T’amo Dio, bello mio,
t’amo gioia, t’amo, t’a…”

( “Intermezzo” in “Quanno nascette Ninno a Bettalemme” Pastorale in dialetto napoletano di S. Alfonso Maria De Liguori, pubblicato da Mattia del Piano in “ Laudi spirituali nell’idioma toscano e napoletano per lo popolo – Napoli 1779)
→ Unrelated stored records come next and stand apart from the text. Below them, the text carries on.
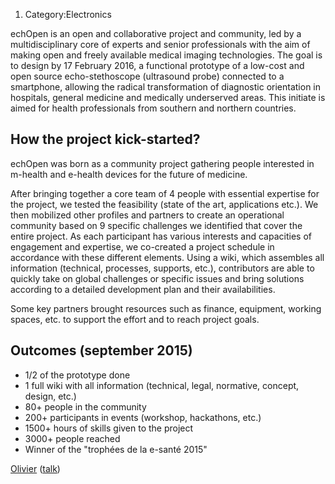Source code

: 1.  Category:Electronics

echOpen is an open and collaborative project and community, led by a
multidisciplinary core of experts and senior professionals with the aim
of making open and freely available medical imaging technologies. The
goal is to design by 17 February 2016, a functional prototype of a
low-cost and open source echo-stethoscope (ultrasound probe) connected
to a smartphone, allowing the radical transformation of diagnostic
orientation in hospitals, general medicine and medically underserved
areas. This initiate is aimed for health professionals from southern and
northern countries.

How the project kick-started?
-----------------------------

echOpen was born as a community project gathering people interested in
m-health and e-health devices for the future of medicine.

After bringing together a core team of 4 people with essential expertise
for the project, we tested the feasibility (state of the art,
applications etc.). We then mobilized other profiles and partners to
create an operational community based on 9 specific challenges we
identified that cover the entire project. As each participant has
various interests and capacities of engagement and expertise, we
co-created a project schedule in accordance with these different
elements. Using a wiki, which assembles all information (technical,
processes, supports, etc.), contributors are able to quickly take on
global challenges or specific issues and bring solutions according to a
detailed development plan and their availabilities.

Some key partners brought resources such as finance, equipment, working
spaces, etc. to support the effort and to reach project goals.

Outcomes (september 2015)
-------------------------

-   1/2 of the prototype done
-   1 full wiki with all information (technical, legal, normative,
    concept, design, etc.)
-   80+ people in the community
-   200+ participants in events (workshop, hackathons, etc.)
-   1500+ hours of skills given to the project
-   3000+ people reached
-   Winner of the "trophées de la e-santé 2015"

[Olivier](User:Olivier "wikilink")
([talk](User_talk:Olivier "wikilink"))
Traduzione: “Vieni, sonno, giù dal Cielo/e addormenta questo Bambino/per pietà, che è piccolino,/vieni, sonno, e non tardare.
Gioia bella (Gesù bambino) di questo cuore/vorrei sonno diventare,/dolce, dolce, e a te fare/i begli occhi addormentare.
Ma se Tu p’esser amato/ti sei fatto Bambinello,/solo amore è il sonnariello/che dormire ti può far.
Se c’è questo puoi far nanna,/per te quest’anima è ardente e buona,/T’amo, t’a…Uh, questa canzone/già t’ha fatto sonnecchiare.
T’amo Dio, bello mio, /t’amo gioia, t’amo, t’a…”

Una ninna nanna semplice, emotivamente coinvolgente, da dedicarsi non solo al Divino Bambino da parte dei credenti, ma anche a ogni bambino: a quelli che un tempo lo furono (e fummo) a quelli che sono o che verranno. Buon Natale.

Sant’Alfonso Maria De Liguori (nato a Marianella, un quartiere di Napoli, nel 1696 muore a Pagani (Sa) nel 1787). Laureatosi a soli sedici anni in Diritto Canonico e Civile, fu avvocato di grande fama. Nel 1726 fu ordinato sacerdote. Nel ’32 fondò a Scala in provincia di Salerno i Missionari Redentoristi. Vescovo di Sant’Agata dei Goti nel 1762, si ritirò, poi, dopo tredici anni a Pagani dove morì a quasi novantun anni. Numerosi i suoi scritti (circa centodieci) . Nel 1839 Gregorio XVI lo dichiarò santo.